==== Task material

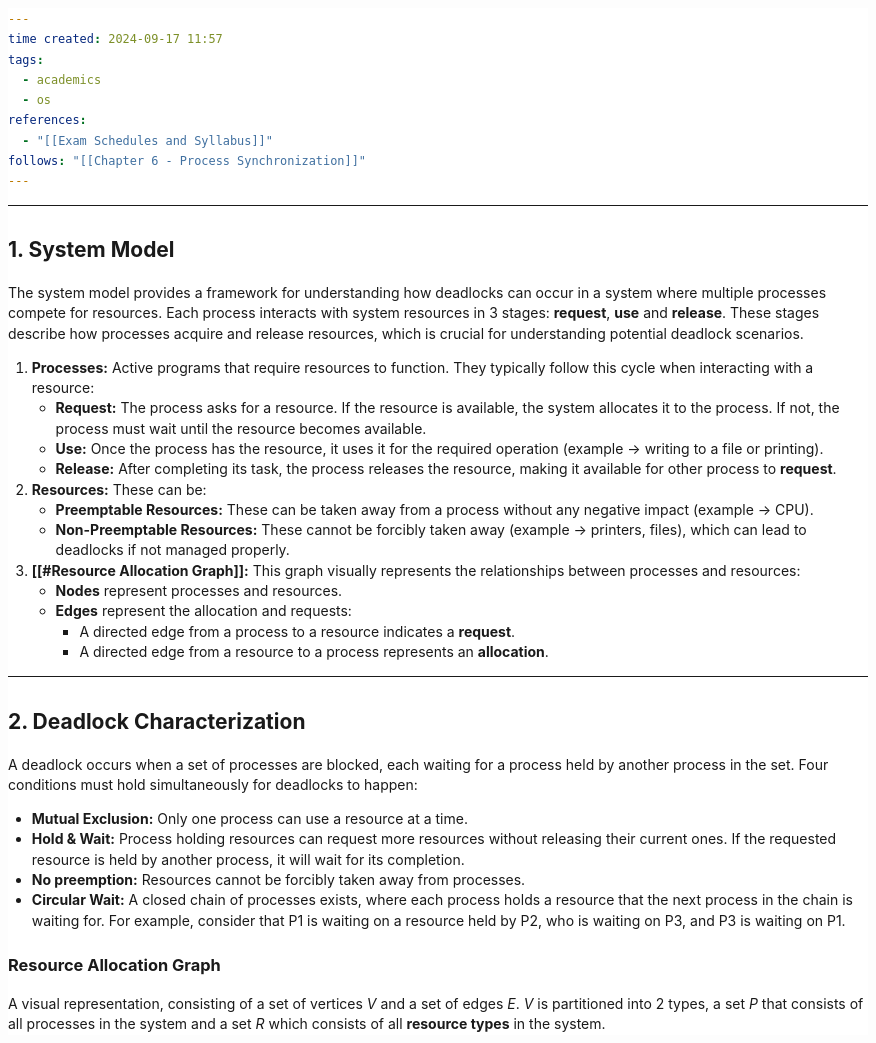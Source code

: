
 ```yaml
---
time created: 2024-09-17 11:57
tags:
  - academics
  - os
references:
  - "[[Exam Schedules and Syllabus]]"
follows: "[[Chapter 6 - Process Synchronization]]"
---
```

---
## 1. System Model
The system model provides a framework for understanding how deadlocks can occur in a system where multiple processes compete for resources. Each process interacts with system resources in 3 stages: **request**, **use** and **release**. These stages describe how processes acquire and release resources, which is crucial for understanding potential deadlock scenarios. 
1. **Processes:** Active programs that require resources to function. They typically follow this cycle when interacting with a resource:
	- **Request:** The process asks for a resource. If the resource is available, the system allocates it to the process. If not, the process must wait until the resource becomes available. 
	- **Use:** Once the process has the resource, it uses it for the required operation (example -> writing to a file or printing). 
	- **Release:** After completing its task, the process releases the resource, making it available for other process to **request**. 
2. **Resources:** These can be:
	- **Preemptable Resources:** These can be taken away from a process without any negative impact (example -> CPU).
	- **Non-Preemptable Resources:** These cannot be forcibly taken away (example -> printers, files), which can lead to deadlocks if not managed properly. 
3. **[[#Resource Allocation Graph]]:** This graph visually represents the relationships between processes and resources:
	- **Nodes** represent processes and resources.
	- **Edges** represent the allocation and requests:
		- A directed edge from a process to a resource indicates a **request**. 
		- A directed edge from a resource to a process represents an **allocation**. 

---
## 2. Deadlock Characterization
A deadlock occurs when a set of processes are blocked, each waiting for a process held by another process in the set. 
Four conditions must hold simultaneously for deadlocks to happen:
- **Mutual Exclusion:** Only one process can use a resource at a time. 
- **Hold & Wait:** Process holding resources can request more resources without releasing their current ones. If the requested resource is held by another process, it will wait for its completion.
- **No preemption:** Resources cannot be forcibly taken away from processes. 
- **Circular Wait:** A closed chain of processes exists, where each process holds a resource that the next process in the chain is waiting for. For example, consider that P1 is waiting on a resource held by P2, who is waiting on P3, and P3 is waiting on P1. 
### Resource Allocation Graph
A visual representation, consisting of a set of vertices $V$ and a set of edges $E$. 
$V$ is partitioned into 2 types, a set $P$ that consists of all processes in the system and a set $R$ which consists of all **resource types** in the system.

========

Exercise brief: From the data, list each line in which the string "waiting" appears.

Solution to this task:
A deadlock occurs when a set of processes are blocked, each waiting for a process held by another process in the set. 
- **Circular Wait:** A closed chain of processes exists, where each process holds a resource that the next process in the chain is waiting for. For example, consider that P1 is waiting on a resource held by P2, who is waiting on P3, and P3 is waiting on P1. 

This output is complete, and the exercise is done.